Bir ara izlemeye niyetlendim. Tam başlayacakken vazgeçip başka diziler izledim. Bu tanıtımdan sonra kesinlikle şans vereceğim Eline sağlık @unfortr
Morse’un, birbirleriyle ne alakası olduğunu çözmeye çalıştığımız olayları puzzle gibi bir araya getirmesini izlemekten çok keyif alıyorum. Beni her defasında şaşırtmayı başarıyor. Operadan anlamam ama dizinin müzik seçimi çok başarılı. Morse, ne zaman taksa ve çalmaya başlasa plağı, ben de sesi yükseltip dinliyorum. Adamın zekası başkalarıyla iletişim kurması konusunda zaten problemler yaratırken, 60’lar İngiltere’sinde, kendi yaşıtlarının dinlediği şarkıları düşününce, daha da problemler yaşamaması beklenemezdi. Her şeyiyle farklı bir adam.

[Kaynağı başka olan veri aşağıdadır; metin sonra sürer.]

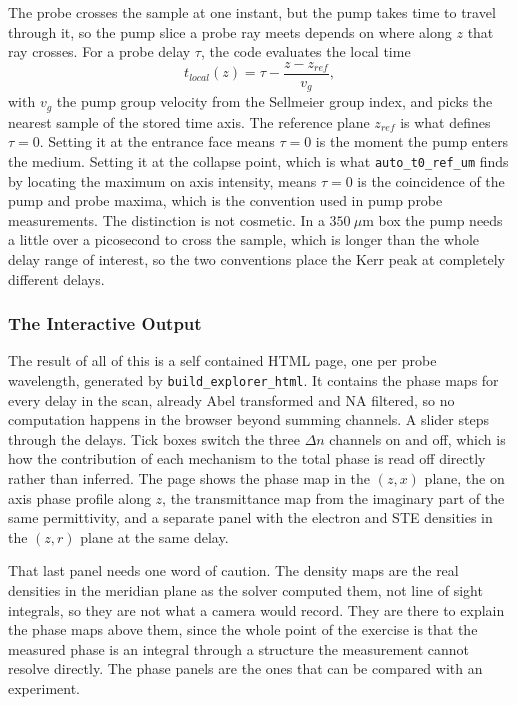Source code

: The probe crosses the sample at one instant, but the pump takes time to travel through it, so the pump slice a probe ray meets depends on where along $z$ that ray crosses. For a probe delay $\tau$, the code evaluates the local time
\begin{equation}
t_{local}(z) = \tau - \frac{z-z_{ref}}{v_g},
\end{equation}
with $v_g$ the pump group velocity from the Sellmeier group index, and picks the nearest sample of the stored time axis. The reference plane $z_{ref}$ is what defines $\tau=0$. Setting it at the entrance face means $\tau=0$ is the moment the pump enters the medium. Setting it at the collapse point, which is what \texttt{auto\_t0\_ref\_um} finds by locating the maximum on axis intensity, means $\tau=0$ is the coincidence of the pump and probe maxima, which is the convention used in pump probe measurements. The distinction is not cosmetic. In a $350\ \mu\text{m}$ box the pump needs a little over a picosecond to cross the sample, which is longer than the whole delay range of interest, so the two conventions place the Kerr peak at completely different delays.

\subsubsection{The Interactive Output}

The result of all of this is a self contained HTML page, one per probe wavelength, generated by \texttt{build\_explorer\_html}. It contains the phase maps for every delay in the scan, already Abel transformed and NA filtered, so no computation happens in the browser beyond summing channels. A slider steps through the delays. Tick boxes switch the three $\Delta n$ channels on and off, which is how the contribution of each mechanism to the total phase is read off directly rather than inferred. The page shows the phase map in the $(z,x)$ plane, the on axis phase profile along $z$, the transmittance map from the imaginary part of the same permittivity, and a separate panel with the electron and STE densities in the $(z,r)$ plane at the same delay.

That last panel needs one word of caution. The density maps are the real densities in the meridian plane as the solver computed them, not line of sight integrals, so they are not what a camera would record. They are there to explain the phase maps above them, since the whole point of the exercise is that the measured phase is an integral through a structure the measurement cannot resolve directly. The phase panels are the ones that can be compared with an experiment.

Başkomiser Bright’ın mıy mıy mıy konuşmalarına ve Morse’a davranışlarına sinir olsam da, arada kendisine gülmüyor değilim
Thursday olmasa Morse ne yapardı merak ediyorum.
bir baba gibi Morse’u koruyup kolluyor. Umarım gelecek sezonlarda başına bir iş gelmemiştir.
90 dakikanın su gibi akıp gittiği güzel bir polisiye dizi. Türü ve dönem dizilerini sevenler sakın kaçırmasın.
Ellerine sağlık @unfortr, her zamanki gibi keyifle okudum.
çok güzel bir diziymiş bu… tanıtım için teşekkürler.
3. sezonu olacak mı?
@sebnem: Olacak. 3 Ocak’ta başlıyor 3. sezon
Bu bölümün konuk oyuncu seçimini begendim. The Borgias bitti biteli bir yerlerde rast gelmemistim.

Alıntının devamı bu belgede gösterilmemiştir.